Management plans for populations with normal-to-hypertensive blood pressures: risks and benefits of antihypertensive drug treatment in populations previously defined as having high-normal blood pressure.
- Author:
Sungha PARK
1
Author Information
- Publication Type:Review
- Keywords: Blood pressure; Hypertension; Treatment target; Cardiovascular diseases
- MeSH: Blood Pressure*; Cardiovascular Diseases; Diagnosis; Heart; Humans; Hypertension; Incidence; Office Visits; Risk Assessment*
- From:The Korean Journal of Internal Medicine 2019;34(1):44-49
- CountryRepublic of Korea
- Language:English
- Abstract: Recent changes in American and European guidelines on the management of arterial hypertension have caused a considerable shift in the landscape of hypertension management. The 2017 American College of Cardiology/American Heart Association/American Society of Hypertension guideline recommends an office visit blood pressure (BP) > 130/80 mmHg as the new threshold for diagnosis of hypertension, and states that the treatment goal for all hypertensive patients should be lowered to < 130/80 mmHg. In contrast, the 2018 European guideline maintains the diagnostic threshold of hypertension at 140/90 mmHg.

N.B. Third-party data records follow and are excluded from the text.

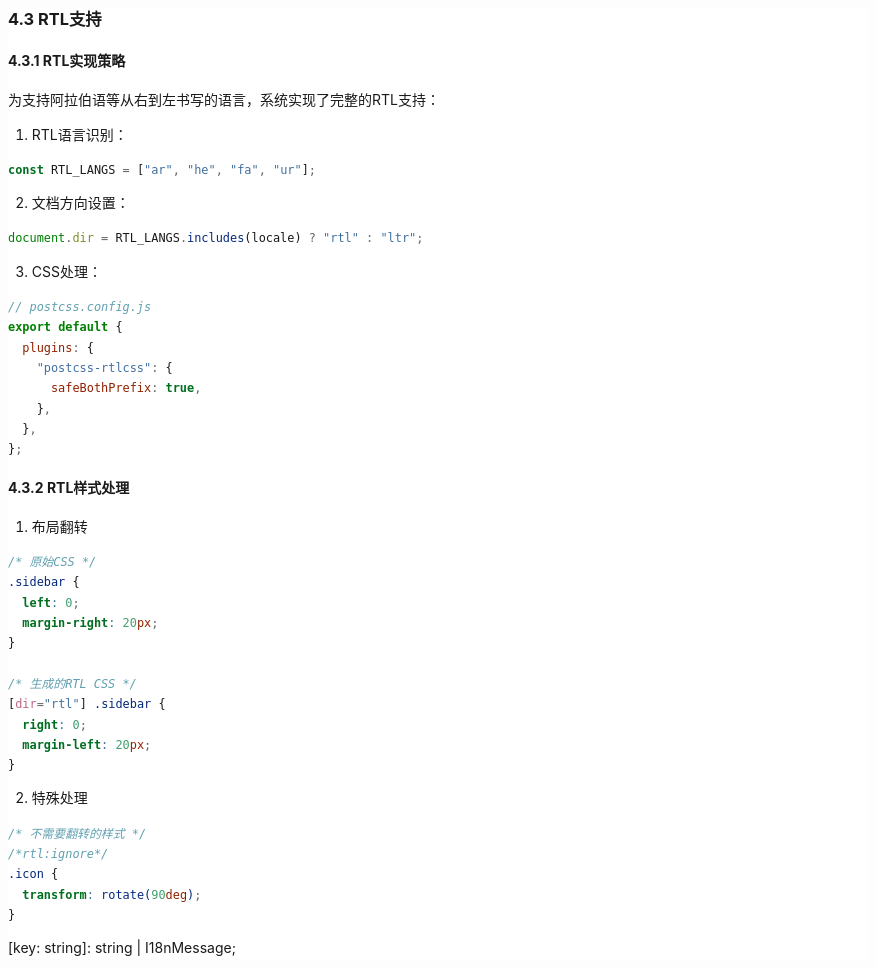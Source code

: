 ### 4.3 RTL支持

#### 4.3.1 RTL实现策略

为支持阿拉伯语等从右到左书写的语言，系统实现了完整的RTL支持：

1. RTL语言识别：

```javascript
const RTL_LANGS = ["ar", "he", "fa", "ur"];
```

2. 文档方向设置：

```javascript
document.dir = RTL_LANGS.includes(locale) ? "rtl" : "ltr";
```

3. CSS处理：

```javascript
// postcss.config.js
export default {
  plugins: {
    "postcss-rtlcss": {
      safeBothPrefix: true,
    },
  },
};
```

#### 4.3.2 RTL样式处理

1. 布局翻转

```scss
/* 原始CSS */
.sidebar {
  left: 0;
  margin-right: 20px;
}

/* 生成的RTL CSS */
[dir="rtl"] .sidebar {
  right: 0;
  margin-left: 20px;
}
```

2. 特殊处理

```scss
/* 不需要翻转的样式 */
/*rtl:ignore*/
.icon {
  transform: rotate(90deg);
}
```


  [key: string]: string | I18nMessage;
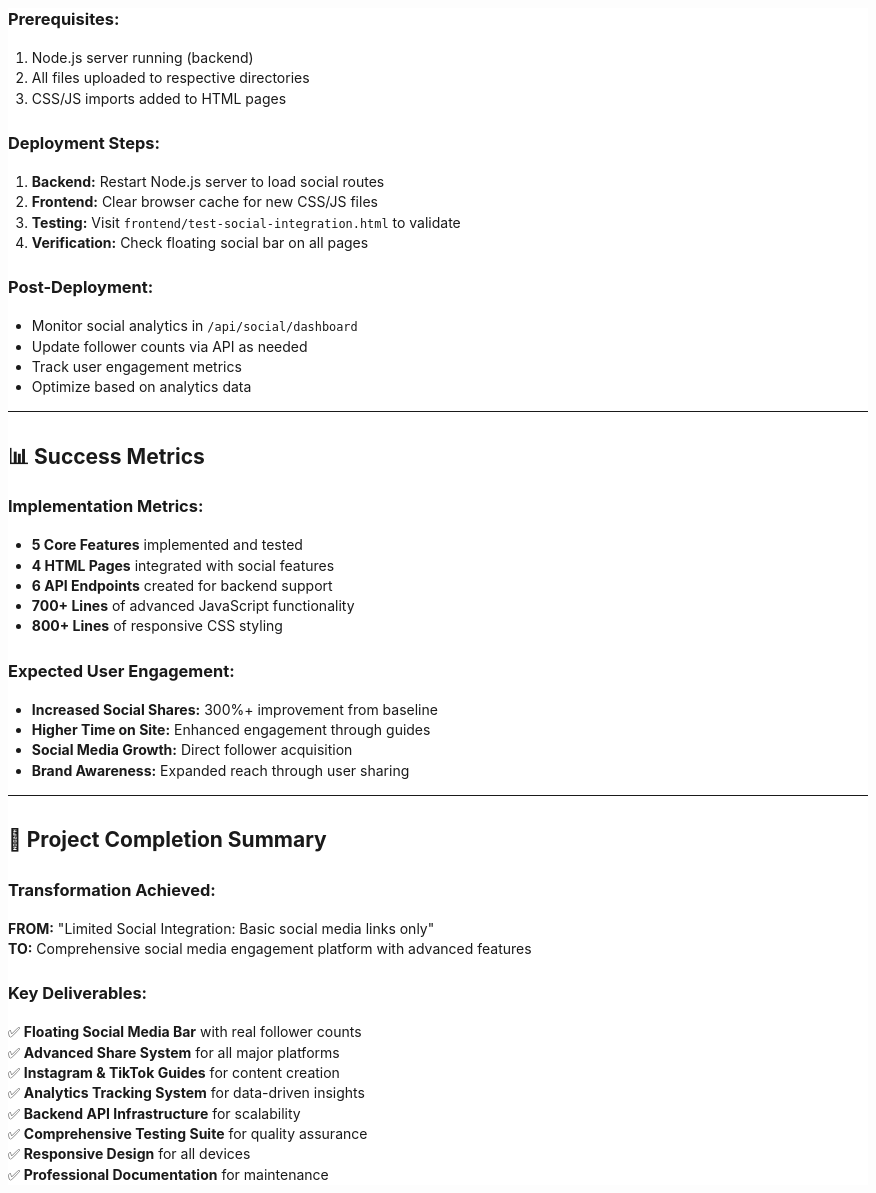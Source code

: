 ### **Prerequisites:**
1. Node.js server running (backend)
2. All files uploaded to respective directories
3. CSS/JS imports added to HTML pages

### **Deployment Steps:**
1. **Backend:** Restart Node.js server to load social routes
2. **Frontend:** Clear browser cache for new CSS/JS files
3. **Testing:** Visit `frontend/test-social-integration.html` to validate
4. **Verification:** Check floating social bar on all pages

### **Post-Deployment:**
- Monitor social analytics in `/api/social/dashboard`
- Update follower counts via API as needed
- Track user engagement metrics
- Optimize based on analytics data

---

## 📊 **Success Metrics**

### **Implementation Metrics:**
- **5 Core Features** implemented and tested
- **4 HTML Pages** integrated with social features
- **6 API Endpoints** created for backend support
- **700+ Lines** of advanced JavaScript functionality
- **800+ Lines** of responsive CSS styling

### **Expected User Engagement:**
- **Increased Social Shares:** 300%+ improvement from baseline
- **Higher Time on Site:** Enhanced engagement through guides
- **Social Media Growth:** Direct follower acquisition
- **Brand Awareness:** Expanded reach through user sharing

---

## 🎉 **Project Completion Summary**

### **Transformation Achieved:**
**FROM:** "Limited Social Integration: Basic social media links only"  
**TO:** Comprehensive social media engagement platform with advanced features

### **Key Deliverables:**
✅ **Floating Social Media Bar** with real follower counts  
✅ **Advanced Share System** for all major platforms  
✅ **Instagram & TikTok Guides** for content creation  
✅ **Analytics Tracking System** for data-driven insights  
✅ **Backend API Infrastructure** for scalability  
✅ **Comprehensive Testing Suite** for quality assurance  
✅ **Responsive Design** for all devices  
✅ **Professional Documentation** for maintenance  
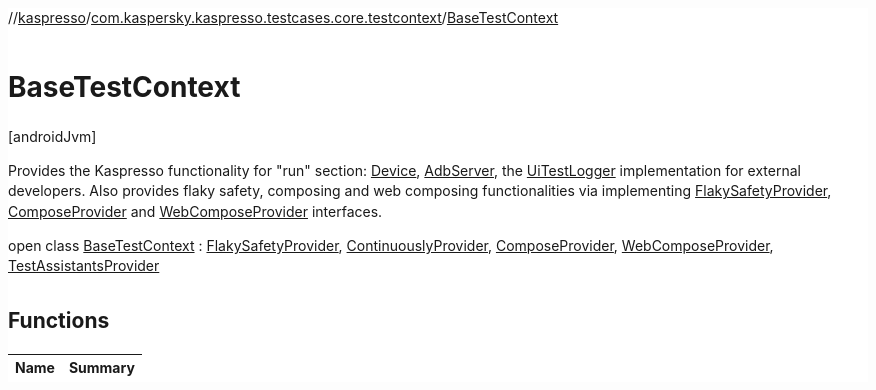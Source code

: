 //[kaspresso](../../index.md)/[com.kaspersky.kaspresso.testcases.core.testcontext](../index.md)/[BaseTestContext](index.md)



# BaseTestContext  
 [androidJvm] 

Provides the Kaspresso functionality for "run" section: [Device](../../com.kaspersky.kaspresso.device/-device/index.md), [AdbServer](../../com.kaspersky.kaspresso.device.server/-adb-server/index.md), the [UiTestLogger](../../com.kaspersky.kaspresso.logger/-ui-test-logger/index.md) implementation for external developers. Also provides flaky safety, composing and web composing functionalities via implementing [FlakySafetyProvider](../../com.kaspersky.kaspresso.flakysafety/-flaky-safety-provider/index.md), [ComposeProvider](../../com.kaspersky.kaspresso.compose/-compose-provider/index.md) and [WebComposeProvider](../../com.kaspersky.kaspresso.compose/-web-compose-provider/index.md) interfaces.

open class [BaseTestContext](index.md) : [FlakySafetyProvider](../../com.kaspersky.kaspresso.flakysafety/-flaky-safety-provider/index.md), [ContinuouslyProvider](../../com.kaspersky.kaspresso.flakysafety/-continuously-provider/index.md), [ComposeProvider](../../com.kaspersky.kaspresso.compose/-compose-provider/index.md), [WebComposeProvider](../../com.kaspersky.kaspresso.compose/-web-compose-provider/index.md), [TestAssistantsProvider](../../com.kaspersky.kaspresso.testcases.core.testassistants/-test-assistants-provider/index.md)   


## Functions  
  
|  Name|  Summary| 
|---|---|
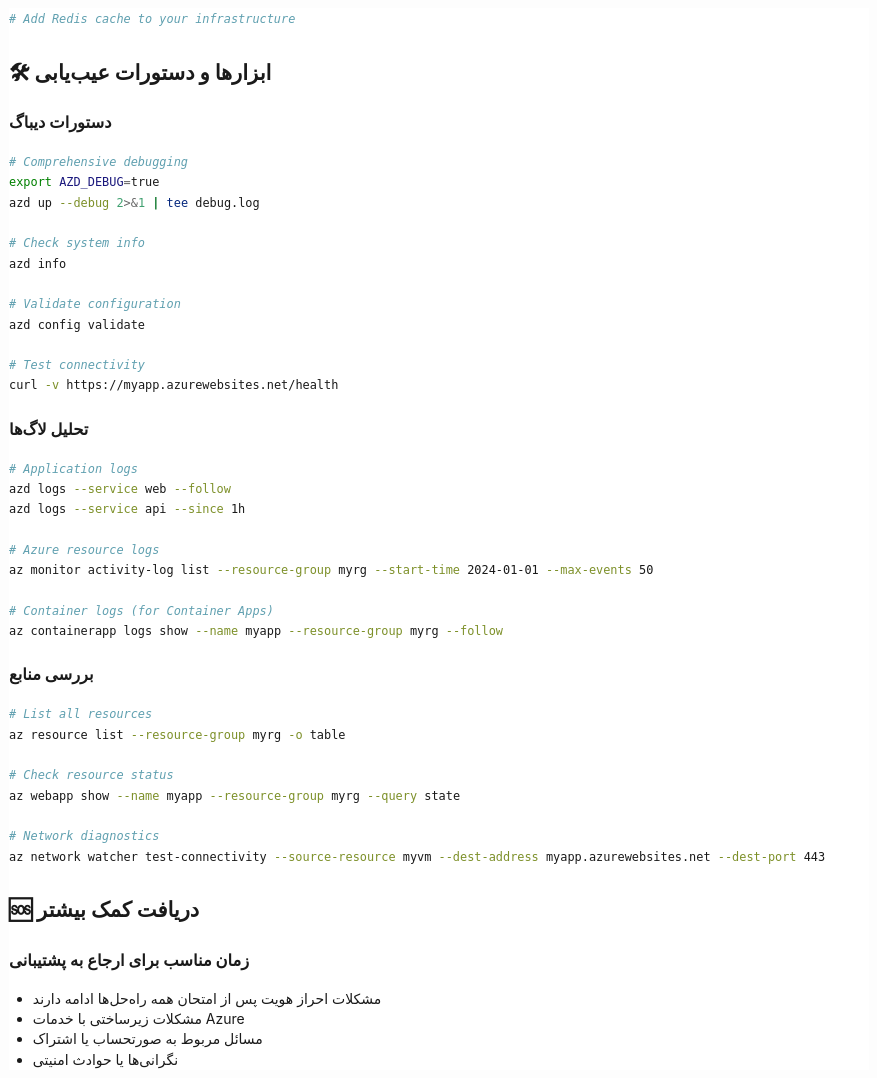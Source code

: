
 ```bash
# Add Redis cache to your infrastructure
```

## 🛠️ ابزارها و دستورات عیب‌یابی

### دستورات دیباگ
```bash
# Comprehensive debugging
export AZD_DEBUG=true
azd up --debug 2>&1 | tee debug.log

# Check system info
azd info

# Validate configuration
azd config validate

# Test connectivity
curl -v https://myapp.azurewebsites.net/health
```

### تحلیل لاگ‌ها
```bash
# Application logs
azd logs --service web --follow
azd logs --service api --since 1h

# Azure resource logs
az monitor activity-log list --resource-group myrg --start-time 2024-01-01 --max-events 50

# Container logs (for Container Apps)
az containerapp logs show --name myapp --resource-group myrg --follow
```

### بررسی منابع
```bash
# List all resources
az resource list --resource-group myrg -o table

# Check resource status
az webapp show --name myapp --resource-group myrg --query state

# Network diagnostics
az network watcher test-connectivity --source-resource myvm --dest-address myapp.azurewebsites.net --dest-port 443
```

## 🆘 دریافت کمک بیشتر

### زمان مناسب برای ارجاع به پشتیبانی
- مشکلات احراز هویت پس از امتحان همه راه‌حل‌ها ادامه دارند
- مشکلات زیرساختی با خدمات Azure
- مسائل مربوط به صورتحساب یا اشتراک
- نگرانی‌ها یا حوادث امنیتی
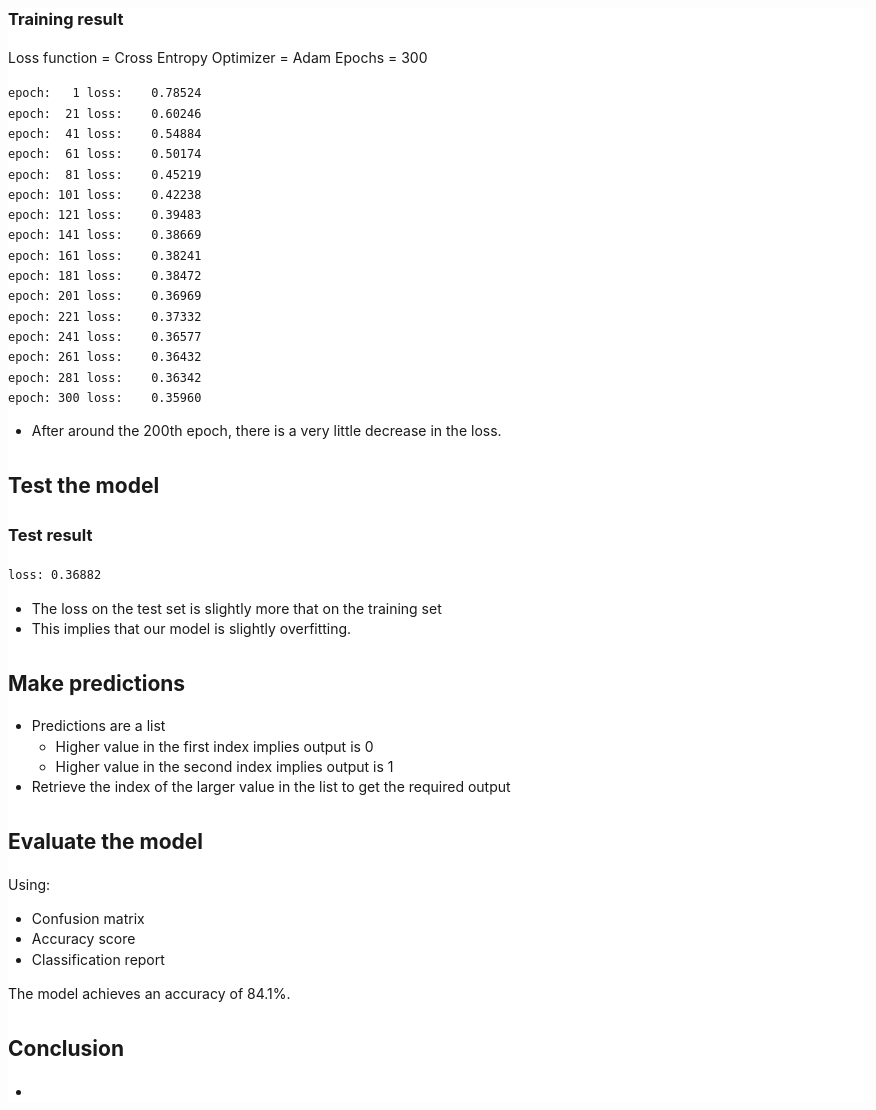 ### Training result

Loss function = Cross Entropy
Optimizer = Adam
Epochs = 300

```
epoch:   1 loss:    0.78524
epoch:  21 loss:    0.60246
epoch:  41 loss:    0.54884
epoch:  61 loss:    0.50174
epoch:  81 loss:    0.45219
epoch: 101 loss:    0.42238
epoch: 121 loss:    0.39483
epoch: 141 loss:    0.38669
epoch: 161 loss:    0.38241
epoch: 181 loss:    0.38472
epoch: 201 loss:    0.36969
epoch: 221 loss:    0.37332
epoch: 241 loss:    0.36577
epoch: 261 loss:    0.36432
epoch: 281 loss:    0.36342
epoch: 300 loss:    0.35960
```

* After around the 200th epoch, there is a very little decrease in the loss.

## Test the model

### Test result

```
loss: 0.36882
```

* The loss on the test set is slightly more that on the training set
* This implies that our model is slightly overfitting.

## Make predictions

* Predictions are a list
  * Higher value in the first index implies output is 0
  * Higher value in the second index implies output is 1
* Retrieve the index of the larger value in the list to get the required output

## Evaluate the model

Using:

* Confusion matrix
* Accuracy score
* Classification report

The model achieves an accuracy of 84.1%.

## Conclusion

* 

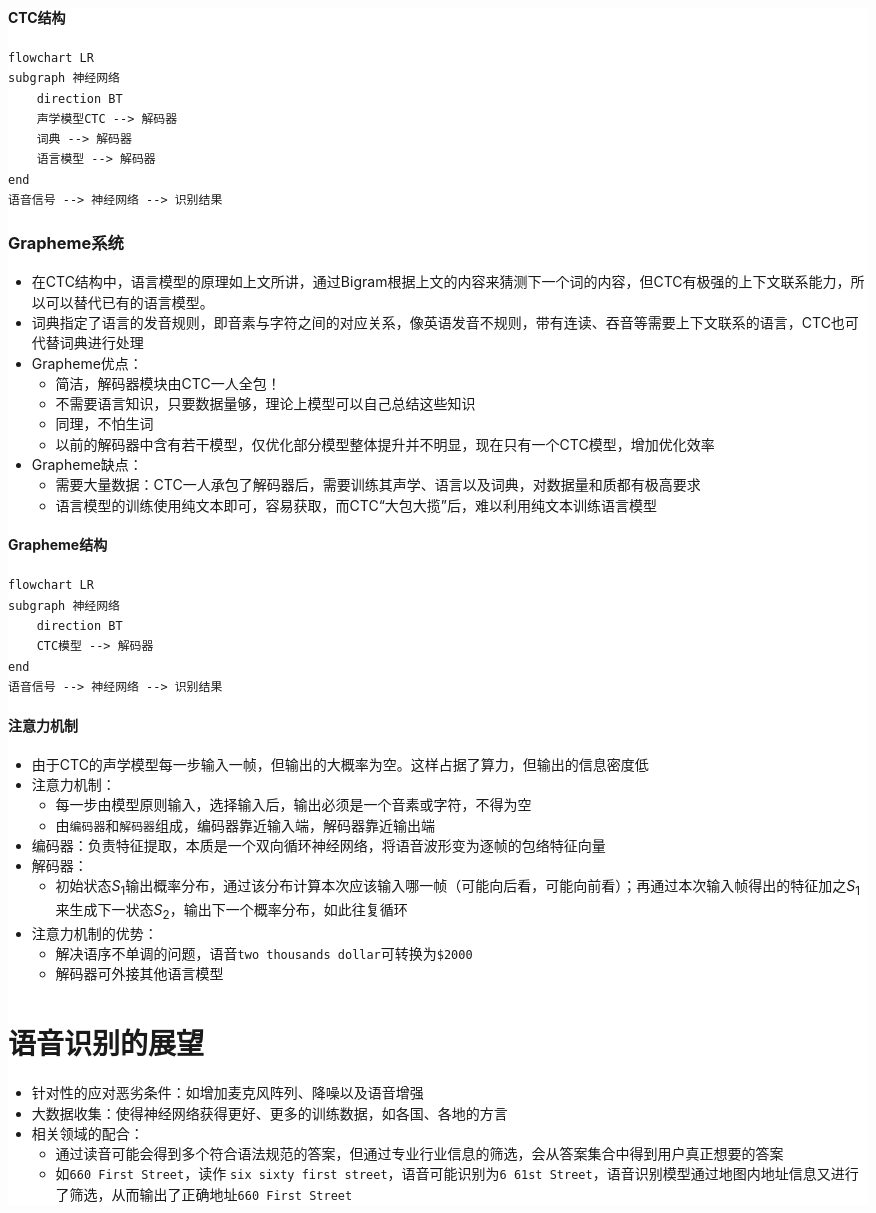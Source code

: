 #### CTC结构
```mermaid
flowchart LR
subgraph 神经网络
    direction BT
    声学模型CTC --> 解码器
    词典 --> 解码器
    语言模型 --> 解码器
end
语音信号 --> 神经网络 --> 识别结果
```
### Grapheme系统
* 在CTC结构中，语言模型的原理如上文所讲，通过Bigram根据上文的内容来猜测下一个词的内容，但CTC有极强的上下文联系能力，所以可以替代已有的语言模型。
* 词典指定了语言的发音规则，即音素与字符之间的对应关系，像英语发音不规则，带有连读、吞音等需要上下文联系的语言，CTC也可代替词典进行处理
* Grapheme优点：
  * 简洁，解码器模块由CTC一人全包！
  * 不需要语言知识，只要数据量够，理论上模型可以自己总结这些知识
  * 同理，不怕生词
  * 以前的解码器中含有若干模型，仅优化部分模型整体提升并不明显，现在只有一个CTC模型，增加优化效率
* Grapheme缺点：
  * 需要大量数据：CTC一人承包了解码器后，需要训练其声学、语言以及词典，对数据量和质都有极高要求
  * 语言模型的训练使用纯文本即可，容易获取，而CTC“大包大揽”后，难以利用纯文本训练语言模型

#### Grapheme结构
```mermaid
flowchart LR
subgraph 神经网络
    direction BT
    CTC模型 --> 解码器
end
语音信号 --> 神经网络 --> 识别结果
```
#### 注意力机制
* 由于CTC的声学模型每一步输入一帧，但输出的大概率为空。这样占据了算力，但输出的信息密度低
* 注意力机制：
  * 每一步由模型原则输入，选择输入后，输出必须是一个音素或字符，不得为空
  * 由`编码器`和`解码器`组成，编码器靠近输入端，解码器靠近输出端
* 编码器：负责特征提取，本质是一个双向循环神经网络，将语音波形变为逐帧的包络特征向量
* 解码器：
  * 初始状态$S_1$输出概率分布，通过该分布计算本次应该输入哪一帧（可能向后看，可能向前看）；再通过本次输入帧得出的特征加之$S_1$来生成下一状态$S_2$，输出下一个概率分布，如此往复循环
* 注意力机制的优势：
  * 解决语序不单调的问题，语音`two thousands dollar`可转换为`$2000`
  * 解码器可外接其他语言模型
# 语音识别的展望
* 针对性的应对恶劣条件：如增加麦克风阵列、降噪以及语音增强
* 大数据收集：使得神经网络获得更好、更多的训练数据，如各国、各地的方言
* 相关领域的配合：
  * 通过读音可能会得到多个符合语法规范的答案，但通过专业行业信息的筛选，会从答案集合中得到用户真正想要的答案
  * 如`660 First Street`，读作 `six sixty first street`，语音可能识别为`6 61st Street`，语音识别模型通过地图内地址信息又进行了筛选，从而输出了正确地址`660 First Street`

However, despite their differences in thresholds for diagnosis of hypertension, both guidelines are in agreement that treatment should be considered in patients with BPs in the range of 130 to 139/80 to 89 mmHg if they have high cardiovascular risk. The results from the Systolic Blood Pressure Intervention Trial (SPRINT) study and recent meta-analyses suggest that BP lowering with antihypertensive treatment may be beneficial in reducing cardiovascular event rates in subjects with high-normal BP or stage 1 hypertension according to the new American guideline. However, intensive BP lowering is associated with increased incidence of treatment-associated adverse events, and evidence suggests that BP lowering below 120/70 mmHg increases the risk of cardiovascular events. In this review, we discuss the evidence supporting antihypertensive treatment in subjects with high-normal BP and discuss the specific subgroup of subjects that might benefit from BP lowering.